* WORK TO COMPLETE:
Every line in the listing below from the one with "发表于 2021-7-23 12:32" through the one with "Pengumpulan Bahan Hukum</span></p></li></ul>" is to be reproduced exactly, both ends included; leave out the rest.

Segment Open

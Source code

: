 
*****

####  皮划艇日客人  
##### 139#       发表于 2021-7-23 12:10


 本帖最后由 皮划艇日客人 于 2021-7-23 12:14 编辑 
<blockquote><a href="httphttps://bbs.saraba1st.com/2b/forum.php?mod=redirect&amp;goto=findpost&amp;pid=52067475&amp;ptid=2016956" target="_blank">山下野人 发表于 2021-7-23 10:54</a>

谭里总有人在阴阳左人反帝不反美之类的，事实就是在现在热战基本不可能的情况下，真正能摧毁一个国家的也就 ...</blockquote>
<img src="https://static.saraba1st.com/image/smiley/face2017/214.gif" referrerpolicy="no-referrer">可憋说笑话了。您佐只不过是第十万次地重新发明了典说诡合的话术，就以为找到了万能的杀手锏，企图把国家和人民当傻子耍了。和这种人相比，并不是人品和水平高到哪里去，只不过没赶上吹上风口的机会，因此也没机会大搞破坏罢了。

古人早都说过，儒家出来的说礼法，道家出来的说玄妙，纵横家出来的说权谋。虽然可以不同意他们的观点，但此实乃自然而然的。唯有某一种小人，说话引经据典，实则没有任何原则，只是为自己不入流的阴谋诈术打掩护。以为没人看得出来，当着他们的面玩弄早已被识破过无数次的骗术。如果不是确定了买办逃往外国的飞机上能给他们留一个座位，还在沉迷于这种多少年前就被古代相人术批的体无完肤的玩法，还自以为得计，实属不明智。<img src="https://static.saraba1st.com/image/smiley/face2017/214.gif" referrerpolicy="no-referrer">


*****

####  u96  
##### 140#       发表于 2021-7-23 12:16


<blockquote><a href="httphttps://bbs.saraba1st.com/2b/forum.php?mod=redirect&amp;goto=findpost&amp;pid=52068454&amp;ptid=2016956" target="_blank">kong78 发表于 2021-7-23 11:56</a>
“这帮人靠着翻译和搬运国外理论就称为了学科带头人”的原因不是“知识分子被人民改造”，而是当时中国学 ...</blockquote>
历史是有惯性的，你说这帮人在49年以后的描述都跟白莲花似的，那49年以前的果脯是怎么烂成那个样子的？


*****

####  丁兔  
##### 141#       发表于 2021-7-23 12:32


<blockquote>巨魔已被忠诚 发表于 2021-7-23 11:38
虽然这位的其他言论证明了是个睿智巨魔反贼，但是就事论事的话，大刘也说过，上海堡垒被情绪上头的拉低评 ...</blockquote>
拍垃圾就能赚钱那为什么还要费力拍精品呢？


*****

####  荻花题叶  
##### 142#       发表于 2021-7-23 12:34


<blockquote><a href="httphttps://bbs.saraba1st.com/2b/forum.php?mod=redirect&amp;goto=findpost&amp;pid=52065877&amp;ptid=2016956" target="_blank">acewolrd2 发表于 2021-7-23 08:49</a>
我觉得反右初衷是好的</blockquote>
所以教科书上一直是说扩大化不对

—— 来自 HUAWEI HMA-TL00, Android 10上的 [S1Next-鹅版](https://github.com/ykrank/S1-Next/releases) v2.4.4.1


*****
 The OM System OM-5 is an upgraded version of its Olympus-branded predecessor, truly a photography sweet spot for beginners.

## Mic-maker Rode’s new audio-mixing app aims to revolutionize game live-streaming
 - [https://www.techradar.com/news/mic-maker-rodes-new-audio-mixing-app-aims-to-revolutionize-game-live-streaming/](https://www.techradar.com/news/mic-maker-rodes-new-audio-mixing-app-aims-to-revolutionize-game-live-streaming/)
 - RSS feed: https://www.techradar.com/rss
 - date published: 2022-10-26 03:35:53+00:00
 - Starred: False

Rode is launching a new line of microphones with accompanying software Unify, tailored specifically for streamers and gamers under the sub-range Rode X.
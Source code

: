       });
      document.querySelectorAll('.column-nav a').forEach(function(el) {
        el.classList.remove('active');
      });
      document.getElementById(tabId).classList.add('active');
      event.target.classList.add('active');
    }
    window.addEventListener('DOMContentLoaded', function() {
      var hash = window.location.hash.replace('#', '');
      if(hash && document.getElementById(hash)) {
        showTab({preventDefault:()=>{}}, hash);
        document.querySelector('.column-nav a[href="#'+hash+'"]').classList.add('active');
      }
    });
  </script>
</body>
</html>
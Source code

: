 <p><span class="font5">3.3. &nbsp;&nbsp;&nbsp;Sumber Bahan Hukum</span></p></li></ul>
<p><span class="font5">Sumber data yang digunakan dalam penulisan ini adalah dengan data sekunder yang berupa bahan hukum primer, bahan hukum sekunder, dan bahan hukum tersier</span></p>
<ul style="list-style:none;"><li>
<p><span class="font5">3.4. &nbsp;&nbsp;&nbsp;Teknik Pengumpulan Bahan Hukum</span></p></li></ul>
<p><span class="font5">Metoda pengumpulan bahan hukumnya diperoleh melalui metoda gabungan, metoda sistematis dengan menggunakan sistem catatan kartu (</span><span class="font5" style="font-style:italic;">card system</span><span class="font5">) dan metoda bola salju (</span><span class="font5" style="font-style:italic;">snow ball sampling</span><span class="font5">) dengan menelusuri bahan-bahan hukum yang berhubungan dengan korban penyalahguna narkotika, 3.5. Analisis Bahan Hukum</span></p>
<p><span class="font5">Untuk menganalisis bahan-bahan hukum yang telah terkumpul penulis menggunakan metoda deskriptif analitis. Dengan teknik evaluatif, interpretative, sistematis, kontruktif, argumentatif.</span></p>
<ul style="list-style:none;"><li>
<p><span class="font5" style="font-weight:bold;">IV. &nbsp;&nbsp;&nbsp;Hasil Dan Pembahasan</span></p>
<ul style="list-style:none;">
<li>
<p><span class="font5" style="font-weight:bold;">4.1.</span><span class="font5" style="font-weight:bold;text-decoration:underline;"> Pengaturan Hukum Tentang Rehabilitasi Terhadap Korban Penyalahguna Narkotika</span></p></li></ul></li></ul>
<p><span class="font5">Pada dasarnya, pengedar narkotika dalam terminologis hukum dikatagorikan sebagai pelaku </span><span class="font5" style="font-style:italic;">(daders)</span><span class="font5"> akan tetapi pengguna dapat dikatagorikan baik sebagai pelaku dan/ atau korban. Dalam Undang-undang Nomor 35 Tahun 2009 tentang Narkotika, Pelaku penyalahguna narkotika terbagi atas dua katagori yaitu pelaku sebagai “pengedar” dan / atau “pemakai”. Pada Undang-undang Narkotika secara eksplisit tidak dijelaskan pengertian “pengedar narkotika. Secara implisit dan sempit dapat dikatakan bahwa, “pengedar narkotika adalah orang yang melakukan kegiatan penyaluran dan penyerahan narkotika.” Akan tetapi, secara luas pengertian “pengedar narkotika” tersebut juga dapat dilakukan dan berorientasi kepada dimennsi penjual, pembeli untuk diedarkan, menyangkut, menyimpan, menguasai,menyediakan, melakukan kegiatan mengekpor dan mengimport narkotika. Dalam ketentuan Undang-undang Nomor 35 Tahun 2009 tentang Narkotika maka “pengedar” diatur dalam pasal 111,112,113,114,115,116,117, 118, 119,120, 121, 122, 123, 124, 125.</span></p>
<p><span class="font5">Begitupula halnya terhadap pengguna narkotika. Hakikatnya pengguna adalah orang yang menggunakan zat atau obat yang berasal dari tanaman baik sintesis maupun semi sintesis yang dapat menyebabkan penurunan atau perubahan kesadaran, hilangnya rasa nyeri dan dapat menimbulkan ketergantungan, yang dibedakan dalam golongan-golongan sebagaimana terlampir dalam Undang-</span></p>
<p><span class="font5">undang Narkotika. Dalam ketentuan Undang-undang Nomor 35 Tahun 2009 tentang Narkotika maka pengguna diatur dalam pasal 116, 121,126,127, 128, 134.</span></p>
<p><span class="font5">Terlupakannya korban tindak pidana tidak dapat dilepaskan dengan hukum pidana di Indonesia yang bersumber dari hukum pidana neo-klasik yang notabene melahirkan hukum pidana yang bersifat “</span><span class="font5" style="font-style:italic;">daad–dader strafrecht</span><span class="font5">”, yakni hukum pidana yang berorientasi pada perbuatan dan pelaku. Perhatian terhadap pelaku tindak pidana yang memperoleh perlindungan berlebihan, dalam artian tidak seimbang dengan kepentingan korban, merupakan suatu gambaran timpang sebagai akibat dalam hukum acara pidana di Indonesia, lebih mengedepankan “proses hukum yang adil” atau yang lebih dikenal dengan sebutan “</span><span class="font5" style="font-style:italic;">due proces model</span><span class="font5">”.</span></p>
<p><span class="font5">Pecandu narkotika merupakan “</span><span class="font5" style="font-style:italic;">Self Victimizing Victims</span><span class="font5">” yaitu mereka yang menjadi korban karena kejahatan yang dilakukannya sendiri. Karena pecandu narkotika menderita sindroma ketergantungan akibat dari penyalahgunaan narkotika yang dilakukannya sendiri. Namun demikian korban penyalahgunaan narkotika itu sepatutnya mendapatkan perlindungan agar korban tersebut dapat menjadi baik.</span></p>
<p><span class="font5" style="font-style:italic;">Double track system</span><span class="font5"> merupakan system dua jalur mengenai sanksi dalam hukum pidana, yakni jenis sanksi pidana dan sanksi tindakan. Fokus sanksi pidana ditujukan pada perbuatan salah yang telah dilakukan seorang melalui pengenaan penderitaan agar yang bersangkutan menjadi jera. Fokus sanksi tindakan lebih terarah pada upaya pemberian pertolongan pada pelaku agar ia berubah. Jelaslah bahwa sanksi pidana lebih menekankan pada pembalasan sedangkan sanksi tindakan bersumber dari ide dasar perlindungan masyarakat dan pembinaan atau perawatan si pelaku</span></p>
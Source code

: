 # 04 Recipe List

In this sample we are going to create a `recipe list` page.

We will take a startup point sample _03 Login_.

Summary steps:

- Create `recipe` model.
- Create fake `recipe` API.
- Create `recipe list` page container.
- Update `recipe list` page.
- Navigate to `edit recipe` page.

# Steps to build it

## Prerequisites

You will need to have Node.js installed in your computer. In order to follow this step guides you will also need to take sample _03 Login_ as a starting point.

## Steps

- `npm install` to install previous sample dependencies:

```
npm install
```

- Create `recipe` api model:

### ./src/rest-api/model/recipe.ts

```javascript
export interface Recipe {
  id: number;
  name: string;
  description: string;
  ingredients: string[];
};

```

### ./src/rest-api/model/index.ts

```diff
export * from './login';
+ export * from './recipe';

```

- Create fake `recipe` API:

Segment Closed

* WRITTEN REPLY:
##### 141#       发表于 2021-7-23 12:32


<blockquote>巨魔已被忠诚 发表于 2021-7-23 11:38
虽然这位的其他言论证明了是个睿智巨魔反贼，但是就事论事的话，大刘也说过，上海堡垒被情绪上头的拉低评 ...</blockquote>
拍垃圾就能赚钱那为什么还要费力拍精品呢？


*****

####  荻花题叶  
##### 142#       发表于 2021-7-23 12:34


<blockquote><a href="httphttps://bbs.saraba1st.com/2b/forum.php?mod=redirect&amp;goto=findpost&amp;pid=52065877&amp;ptid=2016956" target="_blank">acewolrd2 发表于 2021-7-23 08:49</a>
我觉得反右初衷是好的</blockquote>
所以教科书上一直是说扩大化不对

—— 来自 HUAWEI HMA-TL00, Android 10上的 [S1Next-鹅版](https://github.com/ykrank/S1-Next/releases) v2.4.4.1


*****
 The OM System OM-5 is an upgraded version of its Olympus-branded predecessor, truly a photography sweet spot for beginners.

## Mic-maker Rode’s new audio-mixing app aims to revolutionize game live-streaming
 - [https://www.techradar.com/news/mic-maker-rodes-new-audio-mixing-app-aims-to-revolutionize-game-live-streaming/](https://www.techradar.com/news/mic-maker-rodes-new-audio-mixing-app-aims-to-revolutionize-game-live-streaming/)
 - RSS feed: https://www.techradar.com/rss
 - date published: 2022-10-26 03:35:53+00:00
 - Starred: False

Rode is launching a new line of microphones with accompanying software Unify, tailored specifically for streamers and gamers under the sub-range Rode X.
Source code

:       });
      document.querySelectorAll('.column-nav a').forEach(function(el) {
        el.classList.remove('active');
      });
      document.getElementById(tabId).classList.add('active');
      event.target.classList.add('active');
    }
    window.addEventListener('DOMContentLoaded', function() {
      var hash = window.location.hash.replace('#', '');
      if(hash && document.getElementById(hash)) {
        showTab({preventDefault:()=>{}}, hash);
        document.querySelector('.column-nav a[href="#'+hash+'"]').classList.add('active');
      }
    });
  </script>
</body>
</html>
Source code

: <p><span class="font5">3.3. &nbsp;&nbsp;&nbsp;Sumber Bahan Hukum</span></p></li></ul>
<p><span class="font5">Sumber data yang digunakan dalam penulisan ini adalah dengan data sekunder yang berupa bahan hukum primer, bahan hukum sekunder, dan bahan hukum tersier</span></p>
<ul style="list-style:none;"><li>
<p><span class="font5">3.4. &nbsp;&nbsp;&nbsp;Teknik Pengumpulan Bahan Hukum</span></p></li></ul>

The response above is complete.